Segment Start: DATA
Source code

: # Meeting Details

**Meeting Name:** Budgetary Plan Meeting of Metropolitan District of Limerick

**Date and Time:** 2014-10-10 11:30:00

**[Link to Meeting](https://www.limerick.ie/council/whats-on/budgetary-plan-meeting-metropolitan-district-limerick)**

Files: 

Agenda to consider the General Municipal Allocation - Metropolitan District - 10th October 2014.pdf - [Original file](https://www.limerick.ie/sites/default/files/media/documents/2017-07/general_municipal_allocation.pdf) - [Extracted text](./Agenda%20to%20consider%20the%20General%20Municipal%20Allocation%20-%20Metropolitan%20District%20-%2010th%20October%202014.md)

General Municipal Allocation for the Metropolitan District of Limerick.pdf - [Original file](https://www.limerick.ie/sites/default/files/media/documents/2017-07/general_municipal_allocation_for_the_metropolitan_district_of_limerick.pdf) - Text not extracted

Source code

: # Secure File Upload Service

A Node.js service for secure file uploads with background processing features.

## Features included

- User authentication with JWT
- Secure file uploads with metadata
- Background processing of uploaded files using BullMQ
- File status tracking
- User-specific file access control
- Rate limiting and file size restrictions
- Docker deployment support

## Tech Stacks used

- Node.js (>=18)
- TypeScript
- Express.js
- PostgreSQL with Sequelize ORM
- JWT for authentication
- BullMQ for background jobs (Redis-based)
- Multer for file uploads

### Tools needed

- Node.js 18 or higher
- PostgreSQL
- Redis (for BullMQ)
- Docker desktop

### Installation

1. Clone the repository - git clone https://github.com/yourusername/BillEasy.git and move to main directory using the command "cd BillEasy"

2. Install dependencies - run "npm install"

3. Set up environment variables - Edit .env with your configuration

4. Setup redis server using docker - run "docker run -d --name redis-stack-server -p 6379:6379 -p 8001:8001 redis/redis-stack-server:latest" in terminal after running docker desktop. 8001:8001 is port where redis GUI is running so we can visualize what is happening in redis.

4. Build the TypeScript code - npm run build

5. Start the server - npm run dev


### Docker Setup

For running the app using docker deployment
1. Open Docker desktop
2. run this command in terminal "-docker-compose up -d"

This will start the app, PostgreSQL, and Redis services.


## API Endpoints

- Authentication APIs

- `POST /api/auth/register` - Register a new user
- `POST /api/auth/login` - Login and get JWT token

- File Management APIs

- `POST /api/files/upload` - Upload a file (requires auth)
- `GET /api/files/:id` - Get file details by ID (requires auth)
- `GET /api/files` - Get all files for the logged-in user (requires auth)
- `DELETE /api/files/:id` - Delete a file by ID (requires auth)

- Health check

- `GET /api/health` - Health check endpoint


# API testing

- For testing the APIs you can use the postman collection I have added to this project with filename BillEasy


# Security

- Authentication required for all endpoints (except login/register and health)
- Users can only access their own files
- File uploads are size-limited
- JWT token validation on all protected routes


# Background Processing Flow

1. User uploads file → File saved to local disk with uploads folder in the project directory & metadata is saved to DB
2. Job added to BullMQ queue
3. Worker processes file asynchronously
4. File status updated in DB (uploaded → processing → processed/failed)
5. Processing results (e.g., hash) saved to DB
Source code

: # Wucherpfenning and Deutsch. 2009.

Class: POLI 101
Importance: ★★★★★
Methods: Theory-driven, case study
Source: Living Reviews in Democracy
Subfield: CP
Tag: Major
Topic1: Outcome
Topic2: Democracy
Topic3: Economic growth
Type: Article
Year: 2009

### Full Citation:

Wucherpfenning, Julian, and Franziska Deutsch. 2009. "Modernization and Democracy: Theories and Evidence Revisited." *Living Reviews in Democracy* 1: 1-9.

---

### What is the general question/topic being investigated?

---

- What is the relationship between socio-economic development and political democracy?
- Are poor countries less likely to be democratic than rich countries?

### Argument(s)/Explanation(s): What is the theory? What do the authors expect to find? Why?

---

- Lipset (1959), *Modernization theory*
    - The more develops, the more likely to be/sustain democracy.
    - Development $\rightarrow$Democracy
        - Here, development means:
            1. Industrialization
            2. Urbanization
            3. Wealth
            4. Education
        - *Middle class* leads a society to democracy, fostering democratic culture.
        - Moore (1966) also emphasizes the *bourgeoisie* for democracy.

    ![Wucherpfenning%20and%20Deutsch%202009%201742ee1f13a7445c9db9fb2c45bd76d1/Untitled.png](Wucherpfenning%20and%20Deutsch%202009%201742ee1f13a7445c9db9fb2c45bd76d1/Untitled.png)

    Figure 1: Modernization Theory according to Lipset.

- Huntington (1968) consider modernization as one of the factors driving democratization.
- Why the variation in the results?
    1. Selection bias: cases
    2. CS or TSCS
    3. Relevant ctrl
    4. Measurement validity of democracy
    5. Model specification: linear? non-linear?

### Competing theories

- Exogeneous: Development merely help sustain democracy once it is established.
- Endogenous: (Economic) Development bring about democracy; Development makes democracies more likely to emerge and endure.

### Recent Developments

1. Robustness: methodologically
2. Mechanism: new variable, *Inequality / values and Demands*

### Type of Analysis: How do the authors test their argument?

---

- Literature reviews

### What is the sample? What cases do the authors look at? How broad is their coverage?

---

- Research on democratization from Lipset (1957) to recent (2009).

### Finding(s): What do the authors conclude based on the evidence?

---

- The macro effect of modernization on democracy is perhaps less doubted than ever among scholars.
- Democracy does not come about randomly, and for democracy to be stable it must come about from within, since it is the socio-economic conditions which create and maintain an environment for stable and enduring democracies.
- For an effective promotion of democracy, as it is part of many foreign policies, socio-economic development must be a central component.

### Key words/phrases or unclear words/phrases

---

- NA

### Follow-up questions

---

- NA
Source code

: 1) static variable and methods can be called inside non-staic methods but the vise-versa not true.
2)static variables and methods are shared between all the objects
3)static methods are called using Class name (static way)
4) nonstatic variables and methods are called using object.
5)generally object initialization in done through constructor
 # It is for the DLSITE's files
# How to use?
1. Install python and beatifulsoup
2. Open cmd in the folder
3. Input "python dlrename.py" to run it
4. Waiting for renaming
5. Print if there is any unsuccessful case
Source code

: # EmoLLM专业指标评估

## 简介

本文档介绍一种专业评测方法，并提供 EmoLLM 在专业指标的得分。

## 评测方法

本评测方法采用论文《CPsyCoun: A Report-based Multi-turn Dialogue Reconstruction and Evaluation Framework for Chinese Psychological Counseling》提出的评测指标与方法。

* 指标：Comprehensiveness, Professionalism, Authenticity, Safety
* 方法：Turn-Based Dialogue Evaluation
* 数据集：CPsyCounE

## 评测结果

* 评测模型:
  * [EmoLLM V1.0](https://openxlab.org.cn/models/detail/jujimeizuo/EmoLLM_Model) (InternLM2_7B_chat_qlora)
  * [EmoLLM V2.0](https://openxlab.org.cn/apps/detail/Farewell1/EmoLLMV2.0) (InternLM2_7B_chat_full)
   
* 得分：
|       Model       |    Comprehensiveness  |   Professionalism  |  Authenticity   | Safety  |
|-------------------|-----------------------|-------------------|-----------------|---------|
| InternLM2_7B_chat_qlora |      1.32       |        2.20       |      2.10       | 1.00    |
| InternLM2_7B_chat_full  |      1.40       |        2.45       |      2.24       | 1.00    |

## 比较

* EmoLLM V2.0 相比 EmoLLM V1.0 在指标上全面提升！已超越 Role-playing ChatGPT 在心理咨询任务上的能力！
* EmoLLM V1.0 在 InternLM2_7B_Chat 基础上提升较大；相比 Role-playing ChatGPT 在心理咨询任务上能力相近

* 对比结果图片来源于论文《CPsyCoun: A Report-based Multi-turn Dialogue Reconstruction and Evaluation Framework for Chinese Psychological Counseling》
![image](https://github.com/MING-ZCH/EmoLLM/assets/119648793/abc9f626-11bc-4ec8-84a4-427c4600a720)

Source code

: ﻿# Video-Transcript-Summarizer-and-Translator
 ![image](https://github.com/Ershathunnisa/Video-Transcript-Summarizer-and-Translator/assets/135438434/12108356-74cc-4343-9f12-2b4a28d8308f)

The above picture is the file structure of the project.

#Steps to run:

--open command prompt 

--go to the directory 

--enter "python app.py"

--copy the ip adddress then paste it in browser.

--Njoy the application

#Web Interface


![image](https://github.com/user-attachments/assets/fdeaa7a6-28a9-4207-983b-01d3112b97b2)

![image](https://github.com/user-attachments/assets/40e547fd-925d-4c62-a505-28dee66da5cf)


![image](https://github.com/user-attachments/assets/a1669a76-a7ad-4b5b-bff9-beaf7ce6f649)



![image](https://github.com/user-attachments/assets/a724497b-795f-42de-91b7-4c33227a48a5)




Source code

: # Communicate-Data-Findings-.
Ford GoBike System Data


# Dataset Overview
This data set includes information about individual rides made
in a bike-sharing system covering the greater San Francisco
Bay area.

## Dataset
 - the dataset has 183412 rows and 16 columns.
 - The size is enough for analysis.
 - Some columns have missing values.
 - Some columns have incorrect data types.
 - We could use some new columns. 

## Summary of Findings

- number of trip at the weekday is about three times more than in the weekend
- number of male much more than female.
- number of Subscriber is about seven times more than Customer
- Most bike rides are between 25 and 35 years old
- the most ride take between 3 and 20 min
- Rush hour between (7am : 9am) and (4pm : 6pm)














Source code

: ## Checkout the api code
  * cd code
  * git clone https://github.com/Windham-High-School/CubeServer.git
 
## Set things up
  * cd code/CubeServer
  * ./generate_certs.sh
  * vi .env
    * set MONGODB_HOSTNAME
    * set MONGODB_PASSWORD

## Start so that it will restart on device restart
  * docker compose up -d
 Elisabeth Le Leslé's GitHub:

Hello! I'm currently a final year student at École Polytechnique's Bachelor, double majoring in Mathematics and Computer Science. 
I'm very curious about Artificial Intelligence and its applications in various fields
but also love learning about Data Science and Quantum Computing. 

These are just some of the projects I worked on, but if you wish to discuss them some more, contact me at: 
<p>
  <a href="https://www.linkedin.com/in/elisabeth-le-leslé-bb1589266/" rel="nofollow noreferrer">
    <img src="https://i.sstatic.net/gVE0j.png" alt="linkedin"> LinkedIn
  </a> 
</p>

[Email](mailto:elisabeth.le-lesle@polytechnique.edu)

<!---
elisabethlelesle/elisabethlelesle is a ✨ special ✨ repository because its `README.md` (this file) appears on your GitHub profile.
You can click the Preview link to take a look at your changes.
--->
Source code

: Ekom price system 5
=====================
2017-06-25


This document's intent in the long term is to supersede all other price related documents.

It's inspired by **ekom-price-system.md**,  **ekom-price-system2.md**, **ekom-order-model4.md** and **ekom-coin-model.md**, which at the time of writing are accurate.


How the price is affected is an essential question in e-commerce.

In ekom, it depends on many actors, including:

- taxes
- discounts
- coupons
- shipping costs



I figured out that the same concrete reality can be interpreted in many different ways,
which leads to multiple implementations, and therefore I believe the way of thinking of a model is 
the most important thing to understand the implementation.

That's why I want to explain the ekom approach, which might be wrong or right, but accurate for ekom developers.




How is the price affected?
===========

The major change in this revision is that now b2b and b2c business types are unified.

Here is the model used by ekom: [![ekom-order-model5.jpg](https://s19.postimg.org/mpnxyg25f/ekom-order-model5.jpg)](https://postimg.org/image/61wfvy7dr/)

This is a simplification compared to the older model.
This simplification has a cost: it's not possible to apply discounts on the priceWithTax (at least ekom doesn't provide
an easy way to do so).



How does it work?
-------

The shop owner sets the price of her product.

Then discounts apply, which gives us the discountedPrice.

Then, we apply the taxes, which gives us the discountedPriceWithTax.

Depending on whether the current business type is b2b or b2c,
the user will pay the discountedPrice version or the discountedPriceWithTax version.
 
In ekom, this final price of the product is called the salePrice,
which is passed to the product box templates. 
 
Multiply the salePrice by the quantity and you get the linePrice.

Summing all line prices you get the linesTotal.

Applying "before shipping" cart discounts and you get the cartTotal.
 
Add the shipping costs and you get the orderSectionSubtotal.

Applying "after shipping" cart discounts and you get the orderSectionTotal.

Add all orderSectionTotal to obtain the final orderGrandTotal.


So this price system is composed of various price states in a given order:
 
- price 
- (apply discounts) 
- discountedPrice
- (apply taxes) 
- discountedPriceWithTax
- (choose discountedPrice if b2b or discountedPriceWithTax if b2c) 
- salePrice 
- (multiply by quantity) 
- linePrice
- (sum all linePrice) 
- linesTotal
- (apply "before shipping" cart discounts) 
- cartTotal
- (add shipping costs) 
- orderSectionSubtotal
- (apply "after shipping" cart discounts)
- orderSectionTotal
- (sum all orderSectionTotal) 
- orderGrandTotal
Segment End: DATA
▶ _WHAT THIS TASK INVOLVES_:
Within the data above, the lines from the one with "but also love" to the one with "elisabethlelesle/elisabethlelesle is a" must be repeated exactly; no other line belongs in the answer.

▶ _ANSWER TO THIS TASK_:
but also love learning about Data Science and Quantum Computing. 

These are just some of the projects I worked on, but if you wish to discuss them some more, contact me at: 
<p>
  <a href="https://www.linkedin.com/in/elisabeth-le-leslé-bb1589266/" rel="nofollow noreferrer">
    <img src="https://i.sstatic.net/gVE0j.png" alt="linkedin"> LinkedIn
  </a> 
</p>

[Email](mailto:elisabeth.le-lesle@polytechnique.edu)

<!---
elisabethlelesle/elisabethlelesle is a ✨ special ✨ repository because its `README.md` (this file) appears on your GitHub profile.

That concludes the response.